VME-PPG32

From DaqWiki
Jump to navigation Jump to search

VME-PPG32 Pulse Pattern Generator

The VME-PPG32 is a VME FPGA board that generates precise digital pulse patterns on 32 NIM output channels. It is driven by a 100 MHz clock (10 ns resolution) and executes a small user-written program stored in on-board memory. Programs can contain loops, subroutines, and branches, making it possible to generate multi-period sequences that last from nanoseconds to hours from a few dozen instructions.

This page covers hardware specifications, the VME register interface, the instruction set, and a step-by-step programming tutorial.

This page has been re-written for clarity with the help of an AI. For the old instructions see this page: VME-PPG32 (legacy)


How the PPG Works

Conceptually the PPG32 is a tiny processor dedicated to driving 32 output pins.

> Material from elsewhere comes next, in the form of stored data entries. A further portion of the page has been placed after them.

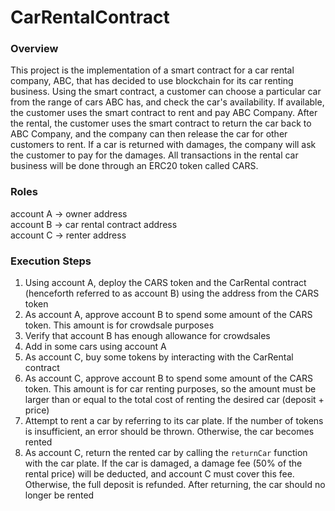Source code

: # CarRentalContract

### Overview
This project is the implementation of a smart contract for a car rental company, ABC, that has decided to use blockchain for its car renting business. Using the smart contract, a customer can choose a particular car from the range of cars ABC has, and check the car's availability. If available, the customer uses the smart contract to rent and pay ABC Company. After the rental, the customer uses the smart contract to return the car back to ABC Company, and the company can then release the car for other customers to rent. If a car is returned with damages, the company will ask the customer to pay for the damages. All transactions in the rental car business will be done through an ERC20 token called CARS.

### Roles

account A -> owner address \
account B -> car rental contract address \
account C -> renter address

### Execution Steps
1. Using account A, deploy the CARS token and the CarRental contract (henceforth referred to as account B) using the address from the CARS token
2. As account A, approve account B to spend some amount of the CARS token. This amount is for crowdsale purposes
3. Verify that account B has enough allowance for crowdsales
4. Add in some cars using account A
5. As account C, buy some tokens by interacting with the CarRental contract
6. As account C, approve account B to spend some amount of the CARS token. This amount is for car renting purposes, so the amount must be larger than or equal to the total cost of renting the desired car (deposit + price)
7. Attempt to rent a car by referring to its car plate. If the number of tokens is insufficient, an error should be thrown. Otherwise, the car becomes rented
8. As account C, return the rented car by calling the `returnCar` function with the car plate. If the car is damaged, a damage fee (50% of the rental price) will be deducted, and account C must cover this fee. Otherwise, the full deposit is refunded. After returning, the car should no longer be rented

You load a short program into its on-board memory, then trigger it; the board executes the program top-to-bottom and drives its NIM outputs accordingly.

Each instruction answers four questions:

  • Which outputs go HIGH? — the SET mask.
  • Which outputs go LOW? — the CLEAR mask.
  • For how long? — the delay count, in units of 10 ns.
  • What happens next? — the instruction type: continue to the next slot, loop, call a subroutine, branch, or halt.

Instructions execute sequentially from slot 0 unless a loop, branch, or subroutine redirects the flow. A 256-entry hardware stack supports nested loops and subroutine calls.

A typical workflow is:

  1. Reset the board — puts it in a known, halted state.
  2. Write the program over the VME bus — one instruction per memory slot.
  3. Trigger execution, either by software (write a bit over VME) or by an external NIM pulse.
  4. Poll the status bit until the program halts, then read results or load the next program.

Output Model: SET and CLEAR

Each instruction carries two independent 32-bit masks. A 1 in the SET mask drives that channel HIGH; a 1 in the CLEAR mask drives it LOW. Bit 0 corresponds to channel 1, bit 31 to channel 32.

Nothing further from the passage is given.